The list of angels and villains is intriguing, with the following non-permanent members pro-ban: Bosnia & Herzegovina, Colombia, Gabon, Lebanon, Portugal, Nigeria, South Africa. Plus us, France and the US. I do wonder whether the Gabonese are getting value for money from their man in Turtle Bay, Franck Emmanuel Issoze-Ngondet (for it is he), as he had nothing to say in the debate, although he did vote. Maybe he was tongue-tied, maybe he could not think of anything useful to say, maybe, well - who know? Mind you, he has had his moments: "Amidst discussions regarding the creation of a United States of Africa in early 2008, he suggested that Gabon's place in the proposed continental state could be comparable to California's place in the United States. Acknowledging with amusement that Gabon was not comparable to California in size, he then suggested that it might instead be comparable to Los Angeles".

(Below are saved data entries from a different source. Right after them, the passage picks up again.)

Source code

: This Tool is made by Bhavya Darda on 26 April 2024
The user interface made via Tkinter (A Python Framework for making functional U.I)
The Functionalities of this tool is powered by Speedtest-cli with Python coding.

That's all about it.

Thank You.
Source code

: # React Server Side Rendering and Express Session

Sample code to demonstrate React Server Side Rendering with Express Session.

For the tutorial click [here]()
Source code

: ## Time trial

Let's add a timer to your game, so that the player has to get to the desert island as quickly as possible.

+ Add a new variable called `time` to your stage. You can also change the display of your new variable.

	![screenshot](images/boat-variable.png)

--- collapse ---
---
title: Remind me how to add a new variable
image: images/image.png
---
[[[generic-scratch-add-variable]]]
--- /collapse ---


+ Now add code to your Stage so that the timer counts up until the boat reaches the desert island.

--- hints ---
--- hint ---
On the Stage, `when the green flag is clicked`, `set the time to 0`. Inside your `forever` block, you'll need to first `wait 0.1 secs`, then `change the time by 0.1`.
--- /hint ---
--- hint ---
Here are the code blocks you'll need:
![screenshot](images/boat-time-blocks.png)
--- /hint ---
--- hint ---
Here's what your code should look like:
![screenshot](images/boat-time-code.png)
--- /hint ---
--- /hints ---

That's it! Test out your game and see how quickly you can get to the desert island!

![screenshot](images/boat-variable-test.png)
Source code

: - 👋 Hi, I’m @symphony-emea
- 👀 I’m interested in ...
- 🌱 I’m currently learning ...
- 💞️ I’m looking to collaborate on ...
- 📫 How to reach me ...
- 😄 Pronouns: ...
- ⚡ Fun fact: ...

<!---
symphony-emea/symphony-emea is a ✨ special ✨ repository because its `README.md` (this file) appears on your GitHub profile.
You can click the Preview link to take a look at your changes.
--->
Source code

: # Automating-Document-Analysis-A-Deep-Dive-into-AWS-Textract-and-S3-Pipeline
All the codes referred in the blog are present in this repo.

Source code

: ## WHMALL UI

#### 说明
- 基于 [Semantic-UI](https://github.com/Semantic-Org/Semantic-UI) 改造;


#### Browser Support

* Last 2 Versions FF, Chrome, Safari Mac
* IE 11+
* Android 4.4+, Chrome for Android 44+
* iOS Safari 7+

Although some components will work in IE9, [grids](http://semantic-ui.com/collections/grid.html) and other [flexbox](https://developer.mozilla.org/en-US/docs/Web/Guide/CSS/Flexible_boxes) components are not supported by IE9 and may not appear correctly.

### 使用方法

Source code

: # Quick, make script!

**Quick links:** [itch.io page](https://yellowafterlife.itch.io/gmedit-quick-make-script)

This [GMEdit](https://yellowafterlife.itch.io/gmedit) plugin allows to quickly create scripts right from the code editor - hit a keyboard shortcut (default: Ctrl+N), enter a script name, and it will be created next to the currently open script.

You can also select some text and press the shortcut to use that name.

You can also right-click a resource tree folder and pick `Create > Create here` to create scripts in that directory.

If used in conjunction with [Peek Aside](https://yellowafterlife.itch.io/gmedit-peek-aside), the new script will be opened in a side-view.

Meanwhile, back at the plot, the abstainers were Russia, China, Germany, Brazil and India. And here are some weasel words, evasions, excuses etc:
Peter Wittig (Germany): "The aim should be to promote political transition in Libya, stop the violence and begin a true political process. “The people of Libya who have so clearly expressed their aspirations for democracy should be supported,” he said, adding that the Interim National Council was an important interlocutor in that regard"....Germany had decided not to support the resolution and would not contribute its own forces to any military effort that arose from its implementation.
Hmm, if NATO aircraft are attacked, might that not trigger the 'all for one and one for all' collective defence?
Hardeep Singh Puri of India manages to say almost nothing: "explaining his abstention, expressed great concern over the welfare of the population of Libya and supported the appointment of the Secretary-General’s Envoy. The report of that Envoy and that of others had not yet been received. As a consequence, today’s resolution was based on very little clear information, including a lack of certainty regarding who was going to enforce the measures. There must be certainty that negative outcomes were not likely before such wide-ranging measures were adopted. Political efforts must be the priority in resolving the situation".
Maria Viotti of Brazil would appear to be from some other Brazil, perhaps one near Alpha Centauri:
"regretted that the “strong message” sent by resolution 1970 (2011) had note yet been heeded. The Brazilian Government had earlier condemned the violence being carried out by Libyan authorities and had called on them to uphold and protect the right of free expression of the protesters and to seek a solution to the crisis through meaningful dialogue".
(QG holds his head in his hands and rocks back and forth)
Li Baodong of the 'People's Republic' of China: "the United Nations Charter must be respected and the current crisis must be ended through peaceful means. China was always against the use of force when those means were not exhausted. His delegation had asked specific questions that failed to be answered and, therefore, it had serious difficulty with the resolution".
Or in other words, let Gadaffi finish the job, and no-one mention Tibet, Inner Mongolia etc etc.